The menace, the power, the unease, and yes, the beauty. These are all traits present in Chimera-Falin, who makes her grand debut this episode. It is probably the most hype I've been for a character introduction in a TRIGGER show in a decade.
No anime could reasonably match the almost radioactive presence that Chimera-Falin has in ink, on paper. Instead, this episode's team bring an impressive arsenal of tricks of motion to convey her narrative (and literal!) weight. Chimera-Falin as a character literally bends the story around her, and the show displays this by showing in gruesome detail just how thoroughly she absolutely annhiliates all opposition. To dredge up the tired Dungeons & Dragons metaphor oft used for Dungeon Meshi once again, she's one of those really high CR, thoroughly unfair monsters. She's huge, incredibly robust and durable, can claw her foes---characters we've gotten to know over the past several episodes, mind you!---to shreds, and on top of all that, enough of her human mind remains that she can still cast spells.
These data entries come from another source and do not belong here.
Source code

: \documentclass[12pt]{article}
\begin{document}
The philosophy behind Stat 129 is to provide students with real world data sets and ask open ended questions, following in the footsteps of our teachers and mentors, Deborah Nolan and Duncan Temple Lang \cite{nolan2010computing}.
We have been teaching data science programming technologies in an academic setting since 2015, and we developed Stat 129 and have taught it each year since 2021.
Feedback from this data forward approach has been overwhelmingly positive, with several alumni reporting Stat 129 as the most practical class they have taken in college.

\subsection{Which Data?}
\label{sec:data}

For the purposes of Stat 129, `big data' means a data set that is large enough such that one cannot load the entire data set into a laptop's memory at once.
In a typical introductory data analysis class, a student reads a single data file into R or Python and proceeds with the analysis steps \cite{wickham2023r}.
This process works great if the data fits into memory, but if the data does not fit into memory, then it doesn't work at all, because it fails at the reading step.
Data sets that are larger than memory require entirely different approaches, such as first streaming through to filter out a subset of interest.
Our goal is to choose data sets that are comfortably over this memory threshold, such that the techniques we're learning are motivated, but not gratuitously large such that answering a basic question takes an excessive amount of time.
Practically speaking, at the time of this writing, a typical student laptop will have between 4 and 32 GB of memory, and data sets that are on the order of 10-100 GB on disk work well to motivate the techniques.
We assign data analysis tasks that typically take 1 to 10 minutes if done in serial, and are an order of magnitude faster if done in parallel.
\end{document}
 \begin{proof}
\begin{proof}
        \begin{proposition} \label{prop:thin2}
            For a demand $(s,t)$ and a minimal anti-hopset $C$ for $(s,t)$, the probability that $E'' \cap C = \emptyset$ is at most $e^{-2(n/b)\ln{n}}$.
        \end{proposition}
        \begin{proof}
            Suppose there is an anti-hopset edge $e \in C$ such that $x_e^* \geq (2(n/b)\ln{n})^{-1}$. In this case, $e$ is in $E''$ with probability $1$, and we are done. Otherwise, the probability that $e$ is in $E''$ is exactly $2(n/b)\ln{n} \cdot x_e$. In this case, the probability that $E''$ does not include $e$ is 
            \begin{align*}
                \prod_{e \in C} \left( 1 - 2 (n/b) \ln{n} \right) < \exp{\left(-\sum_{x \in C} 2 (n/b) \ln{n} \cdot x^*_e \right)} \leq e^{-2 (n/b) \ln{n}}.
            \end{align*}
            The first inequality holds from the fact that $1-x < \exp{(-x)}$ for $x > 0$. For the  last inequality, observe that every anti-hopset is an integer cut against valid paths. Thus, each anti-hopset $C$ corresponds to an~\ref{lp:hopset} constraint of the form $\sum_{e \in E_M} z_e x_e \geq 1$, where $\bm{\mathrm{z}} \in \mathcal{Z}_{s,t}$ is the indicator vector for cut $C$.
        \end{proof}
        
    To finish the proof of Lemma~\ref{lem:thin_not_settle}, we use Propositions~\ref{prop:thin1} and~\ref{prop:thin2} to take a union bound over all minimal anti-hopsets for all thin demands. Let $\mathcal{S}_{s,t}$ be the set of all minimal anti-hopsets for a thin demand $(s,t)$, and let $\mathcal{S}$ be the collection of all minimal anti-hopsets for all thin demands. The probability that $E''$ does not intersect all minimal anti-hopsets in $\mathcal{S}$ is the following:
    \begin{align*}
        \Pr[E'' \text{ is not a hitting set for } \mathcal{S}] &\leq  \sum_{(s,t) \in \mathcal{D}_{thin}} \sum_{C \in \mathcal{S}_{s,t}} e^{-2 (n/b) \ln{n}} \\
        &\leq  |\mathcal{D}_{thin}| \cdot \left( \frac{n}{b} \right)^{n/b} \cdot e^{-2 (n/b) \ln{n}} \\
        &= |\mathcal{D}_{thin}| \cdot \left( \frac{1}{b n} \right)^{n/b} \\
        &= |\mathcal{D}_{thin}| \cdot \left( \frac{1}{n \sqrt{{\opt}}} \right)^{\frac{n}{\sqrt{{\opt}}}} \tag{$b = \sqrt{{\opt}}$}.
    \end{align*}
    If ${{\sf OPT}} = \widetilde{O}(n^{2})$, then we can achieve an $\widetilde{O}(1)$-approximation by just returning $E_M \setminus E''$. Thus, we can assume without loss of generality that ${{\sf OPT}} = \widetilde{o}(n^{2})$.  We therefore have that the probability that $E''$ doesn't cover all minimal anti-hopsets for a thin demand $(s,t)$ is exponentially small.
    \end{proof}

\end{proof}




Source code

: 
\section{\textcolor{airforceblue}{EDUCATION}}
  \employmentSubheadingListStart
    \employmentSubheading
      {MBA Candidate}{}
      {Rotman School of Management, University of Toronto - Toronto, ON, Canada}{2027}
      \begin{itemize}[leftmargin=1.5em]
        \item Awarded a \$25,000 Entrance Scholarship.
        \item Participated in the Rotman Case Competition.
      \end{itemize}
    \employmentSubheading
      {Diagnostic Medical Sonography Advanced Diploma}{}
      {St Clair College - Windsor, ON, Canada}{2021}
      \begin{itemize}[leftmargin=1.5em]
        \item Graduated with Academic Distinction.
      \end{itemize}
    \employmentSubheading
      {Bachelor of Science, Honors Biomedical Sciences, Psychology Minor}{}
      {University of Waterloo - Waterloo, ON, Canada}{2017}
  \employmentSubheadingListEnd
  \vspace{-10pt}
Can you imagine how absolutely defeated that mage must feel when Falin simply dispels his summoned undine? I'd be somewhere between furious and suicidal. In general, Falin is drawn an animated in a way that emphasizes her strength and presence. I'd also say she's drawn with just about the right level of
After Falin clambers offstage, we of course get the long heart-to-fist-to-face-to-heart between Shuro and Laios. I actually think this works slightly better here than in the manga, as it's a case where stripping some of the ambiguity inherent to that format actually sharpens the show's emotional beats.
We end with some comedy to take the edge off as our heroes venture ever-deeper into the dungeon, with their objective changed to explicitly defeating the Lunatic Magician.
Some stray observations:
Not to be a huge pervert, but I am surprised they were allowed to draw the harpies' nipples.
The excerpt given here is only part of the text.